Extracted entries below:
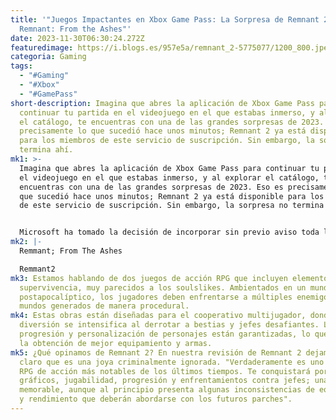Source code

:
 ```yaml
---
title: '"Juegos Impactantes en Xbox Game Pass: La Sorpresa de Remnant 2 y
  Remnant: From the Ashes"'
date: 2023-11-30T06:30:24.272Z
featuredimage: https://i.blogs.es/957e5a/remnant_2-5775077/1200_800.jpeg
categoria: Gaming
tags:
  - "#Gaming"
  - "#Xbox"
  - "#GamePass"
short-description: Imagina que abres la aplicación de Xbox Game Pass para
  continuar tu partida en el videojuego en el que estabas inmerso, y al explorar
  el catálogo, te encuentras con una de las grandes sorpresas de 2023. Eso es
  precisamente lo que sucedió hace unos minutos; Remnant 2 ya está disponible
  para los miembros de este servicio de suscripción. Sin embargo, la sorpresa no
  termina ahí.
mk1: >-
  Imagina que abres la aplicación de Xbox Game Pass para continuar tu partida en
  el videojuego en el que estabas inmerso, y al explorar el catálogo, te
  encuentras con una de las grandes sorpresas de 2023. Eso es precisamente lo
  que sucedió hace unos minutos; Remnant 2 ya está disponible para los miembros
  de este servicio de suscripción. Sin embargo, la sorpresa no termina ahí.


  Microsoft ha tomado la decisión de incorporar sin previo aviso toda la saga Remnant. Así es, Remnant: From the Ashes también se encuentra ahora disponible en Game Pass. Las obras de Gunfire Games han sido elogiadas tanto por la crítica como por la comunidad, ya que ambos videojuegos cuentan con un impresionante 85% de reseñas positivas en Steam. Más abajo, encontrarás los enlaces para empezar a descargarlos.
mk2: |-
  R﻿emmant; From The Ashes

  R﻿emmant2
mk3: Estamos hablando de dos juegos de acción RPG que incluyen elementos de
  supervivencia, muy parecidos a los soulslikes. Ambientados en un mundo
  postapocalíptico, los jugadores deben enfrentarse a múltiples enemigos en
  mundos generados de manera procedural.
mk4: Estas obras están diseñadas para el cooperativo multijugador, donde la
  diversión se intensifica al derrotar a bestias y jefes desafiantes. La
  progresión y personalización de personajes están garantizadas, lo que facilita
  la obtención de mejor equipamiento y armas.
mk5: ¿Qué opinamos de Remnant 2? En nuestra revisión de Remnant 2 dejamos en
  claro que es una joya criminalmente ignorada. "Verdaderamente es uno de los
  RPG de acción más notables de los últimos tiempos. Te conquistará por sus
  gráficos, jugabilidad, progresión y enfrentamientos contra jefes; una secuela
  memorable, aunque al principio presenta algunas inconsistencias de equilibrio
  y rendimiento que deberán abordarse con los futuros parches".
---
```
End of Extracted entries.
◆ Assigned task:
Going through the data above, return each line with the word "Imagina".

◆ Task output:
short-description: Imagina que abres la aplicación de Xbox Game Pass para
  Imagina que abres la aplicación de Xbox Game Pass para continuar tu partida en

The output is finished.